名古屋市高年大学鯱城学園 第142回公開講座
北斎か、広重か〜
くらべて際立つ2つの個性〜
たまたま、名古屋市の広報で上記の公開講座が開催されるということで出かけてきました。初めて訪れる場所で、御園座の少し南にあります。
個人的にも浮世絵は好きでこのブログでも頻繁に取り上げています。広重の「東海道五十三次」などめぼしい版はすべて取り上げているのではないでしょうか。
ところが振り返ってみても北斎の浮世絵展には一度も出かけていないのです。そんなこともあり、この公開講座に興味があり、出かけてみました。
ライフ誌が西暦1000年から1999年の1000年で最も重要な人物を1999年に発表していますが、その中で唯一選ばれた日本人が葛飾北斎でした。なおかつ、画家で選ばれているのはレオナルド・ダ・ヴィンチ、ミケランジェロ、范寛、ピカソ、そしてサンティだけです。ゴッホもルノワールも選ばれていないんですなぁ。ということでは、広重は北斎のライバルではありません。
よく知られていることにゴッホの絵には浮世絵が取り入れられていたり、模写した作品も存在しますが、それらをチェックしていくと使われているのは多くは広重の作品なんですなぁ。ちなみに北斎の絵を模写したものは一枚もないようです。ゴッホは広重の穏やかな描写ながら情景に応じた描写や自在な視点、遠近感に魅せられたのでしょうかねぇ。

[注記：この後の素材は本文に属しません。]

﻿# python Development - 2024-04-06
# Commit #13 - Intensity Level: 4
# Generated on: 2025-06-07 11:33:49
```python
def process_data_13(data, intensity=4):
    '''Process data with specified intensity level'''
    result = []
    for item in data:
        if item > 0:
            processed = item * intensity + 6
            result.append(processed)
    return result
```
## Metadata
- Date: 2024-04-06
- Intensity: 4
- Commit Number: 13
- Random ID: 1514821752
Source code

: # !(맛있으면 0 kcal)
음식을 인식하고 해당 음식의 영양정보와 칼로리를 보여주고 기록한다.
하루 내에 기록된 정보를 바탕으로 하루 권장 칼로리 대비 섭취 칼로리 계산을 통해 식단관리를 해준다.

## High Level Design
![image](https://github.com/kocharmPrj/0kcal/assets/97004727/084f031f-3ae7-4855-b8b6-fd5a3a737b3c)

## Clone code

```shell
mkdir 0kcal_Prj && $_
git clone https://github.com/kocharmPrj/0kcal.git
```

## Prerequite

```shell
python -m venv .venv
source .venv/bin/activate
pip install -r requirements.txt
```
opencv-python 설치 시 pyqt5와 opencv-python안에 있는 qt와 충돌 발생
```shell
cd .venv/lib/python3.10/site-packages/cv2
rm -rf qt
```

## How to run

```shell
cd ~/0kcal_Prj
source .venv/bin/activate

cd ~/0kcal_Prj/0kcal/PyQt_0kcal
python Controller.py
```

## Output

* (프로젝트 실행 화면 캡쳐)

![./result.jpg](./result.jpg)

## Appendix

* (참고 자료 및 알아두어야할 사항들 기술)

数万枚の作品を残した北斎はデッサン力や作品の隙のない構成にとっつきにくいものを感じたのかもしれません。彼の残した北斎漫画などはその最たる例なのでしょう。ただ、天才北斎は90年以上生きた人ですから、その技術の進歩は波の形にもうかがい知ることができます。
北斎「おしをくり はとう つうせんのづ」45歳ごろ
北斎「冨嶽三十六景 神奈川沖浪裏」70代前半
そして、絵画の世界だけでなく枠祭は音楽の世界や陶芸の世界をも魅了し影響を残しています。
ドビュシーの「海」の初版の楽譜
浮世絵や北斎の影響は、絵画にとどまらずそのほかの芸術にも派生していきます。たとえば、ガラス工芸家や陶芸家などとして知られる芸術家、エミール・ガレ(1846-1904)。ガレは、自然の中で咲く花々や生き物を、非常に繊細な表現で自身の作品へと落とし込んでいます。
北斎「桔梗に蜻蛉」
ガレのデザインした花瓶と家具
こういう話で1時間30分の講演がありました。下が当日のレジメです。
広重と比較することで、北斎の抜きでた画力の才能を改めて再認識した次第です。
なを、この講演は8月10日から9月9日までオンライン配信が行われる予定です。